Don DeLillo called the Kennedy assassination, “The seven seconds that broke the back of the American century.” But I had not yet been born on November 22, 1963.
The murders and attempted murders that color my childhood are John Lennon (killed December 1980), Reagan (shot in March 1981), the Pope (shot in May 1981), and Anwar Sadat (killed October 1981). I saved the issues of Newsweek magazine that covered each event. The cover for the Pope issue featured a black-and-white photo, moments after the assassination attempt. The caption, in bright letters, was: “Again.”
Kennedy’s assassination reached me via popular culture, in collections of Life magazine photographs, or the Kinks’ “Give the People What They Want” (1981), which includes the line: “When Oswald shot Kennedy, he was insane / But still we watch the re-runs again and again. / We all sit there glued while the killer takes aim…. / ‘Hey, mom! There goes a piece of the president’s brain!’”

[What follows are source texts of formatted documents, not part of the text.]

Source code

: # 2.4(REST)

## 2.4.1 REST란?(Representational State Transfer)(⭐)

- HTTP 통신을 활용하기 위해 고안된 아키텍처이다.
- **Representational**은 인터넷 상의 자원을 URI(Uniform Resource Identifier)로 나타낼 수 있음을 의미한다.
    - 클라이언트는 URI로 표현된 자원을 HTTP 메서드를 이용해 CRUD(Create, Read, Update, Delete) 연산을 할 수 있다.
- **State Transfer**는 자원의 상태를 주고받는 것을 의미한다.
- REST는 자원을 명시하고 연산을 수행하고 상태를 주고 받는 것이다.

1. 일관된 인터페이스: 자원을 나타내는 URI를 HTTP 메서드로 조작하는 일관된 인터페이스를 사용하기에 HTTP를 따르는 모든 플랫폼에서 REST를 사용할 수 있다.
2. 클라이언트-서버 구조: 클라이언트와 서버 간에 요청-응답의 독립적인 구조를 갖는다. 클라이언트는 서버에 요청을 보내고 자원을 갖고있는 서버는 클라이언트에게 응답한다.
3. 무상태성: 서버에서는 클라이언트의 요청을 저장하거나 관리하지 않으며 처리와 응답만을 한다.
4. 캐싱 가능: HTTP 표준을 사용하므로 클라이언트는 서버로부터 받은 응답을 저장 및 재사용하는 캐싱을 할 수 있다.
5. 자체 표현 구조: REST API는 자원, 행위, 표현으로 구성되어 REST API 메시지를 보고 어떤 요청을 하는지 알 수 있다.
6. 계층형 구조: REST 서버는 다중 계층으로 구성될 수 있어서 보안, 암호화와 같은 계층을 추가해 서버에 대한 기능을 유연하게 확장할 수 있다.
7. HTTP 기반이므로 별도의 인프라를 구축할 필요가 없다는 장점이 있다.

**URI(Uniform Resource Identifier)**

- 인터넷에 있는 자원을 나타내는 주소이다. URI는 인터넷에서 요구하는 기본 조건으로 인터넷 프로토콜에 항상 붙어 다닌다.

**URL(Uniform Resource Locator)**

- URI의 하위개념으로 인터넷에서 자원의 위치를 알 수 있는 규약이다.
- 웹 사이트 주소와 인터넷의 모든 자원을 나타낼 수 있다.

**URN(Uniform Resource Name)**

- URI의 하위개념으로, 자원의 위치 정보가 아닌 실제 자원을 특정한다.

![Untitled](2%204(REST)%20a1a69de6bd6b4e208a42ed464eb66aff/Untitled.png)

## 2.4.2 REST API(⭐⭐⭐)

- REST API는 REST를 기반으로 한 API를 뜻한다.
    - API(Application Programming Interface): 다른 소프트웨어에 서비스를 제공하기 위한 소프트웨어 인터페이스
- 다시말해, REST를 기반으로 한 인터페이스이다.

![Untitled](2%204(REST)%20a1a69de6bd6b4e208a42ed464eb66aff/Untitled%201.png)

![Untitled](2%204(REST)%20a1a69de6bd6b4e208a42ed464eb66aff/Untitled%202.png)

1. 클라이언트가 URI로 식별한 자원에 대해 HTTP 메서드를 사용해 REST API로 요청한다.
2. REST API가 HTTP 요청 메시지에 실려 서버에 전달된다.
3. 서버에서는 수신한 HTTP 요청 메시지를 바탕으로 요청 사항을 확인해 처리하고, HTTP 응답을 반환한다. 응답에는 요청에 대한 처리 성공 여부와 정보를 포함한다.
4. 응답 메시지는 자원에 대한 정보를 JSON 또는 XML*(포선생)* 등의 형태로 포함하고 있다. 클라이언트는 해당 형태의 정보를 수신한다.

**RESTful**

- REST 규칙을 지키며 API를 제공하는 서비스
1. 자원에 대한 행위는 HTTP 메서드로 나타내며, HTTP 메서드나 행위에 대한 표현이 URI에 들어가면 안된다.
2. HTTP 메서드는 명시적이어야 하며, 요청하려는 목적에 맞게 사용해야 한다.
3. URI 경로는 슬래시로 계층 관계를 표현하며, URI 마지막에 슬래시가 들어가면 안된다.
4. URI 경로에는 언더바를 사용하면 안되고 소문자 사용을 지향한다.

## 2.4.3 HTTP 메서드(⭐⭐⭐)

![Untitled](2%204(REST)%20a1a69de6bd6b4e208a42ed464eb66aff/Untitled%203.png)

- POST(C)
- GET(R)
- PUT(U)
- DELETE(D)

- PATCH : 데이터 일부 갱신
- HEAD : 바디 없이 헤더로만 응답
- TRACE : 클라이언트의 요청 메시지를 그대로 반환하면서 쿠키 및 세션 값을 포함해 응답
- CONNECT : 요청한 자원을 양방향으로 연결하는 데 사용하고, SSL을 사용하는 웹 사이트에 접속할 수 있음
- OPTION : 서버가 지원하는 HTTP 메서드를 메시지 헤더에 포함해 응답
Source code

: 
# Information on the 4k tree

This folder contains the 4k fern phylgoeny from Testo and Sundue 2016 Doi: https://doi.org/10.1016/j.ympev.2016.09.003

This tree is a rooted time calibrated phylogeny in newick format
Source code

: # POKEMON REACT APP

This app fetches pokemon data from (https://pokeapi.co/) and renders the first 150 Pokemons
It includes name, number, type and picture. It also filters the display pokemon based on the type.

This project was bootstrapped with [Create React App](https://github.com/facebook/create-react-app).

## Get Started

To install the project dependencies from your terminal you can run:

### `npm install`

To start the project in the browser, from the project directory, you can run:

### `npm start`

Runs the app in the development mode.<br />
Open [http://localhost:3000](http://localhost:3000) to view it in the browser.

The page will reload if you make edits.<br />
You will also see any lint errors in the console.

That last line neatly encapsulates my 11-year-old self’s experience of the Reagan assassination attempt. Television news played the clip so frequently that it began playing on an endless loop in my head, too. My friends and I began re-enacting the event on the playground. The person playing Reagan would wave, and then duck into an imaginary car, pushed by the person portraying a Secret Service agent. The person acting the role of Press Secretary James Brady (shot in the head), would fall to the ground. The person playing DC policeman Thomas Delahanty (shot in the neck) would fall forward.
Yes, we were aware on some level that our recess re-enactments of the Reagan assassination attempt were not “appropriate.” These were real people, wounded by real bullets. It was not something that we should be play-acting for fun.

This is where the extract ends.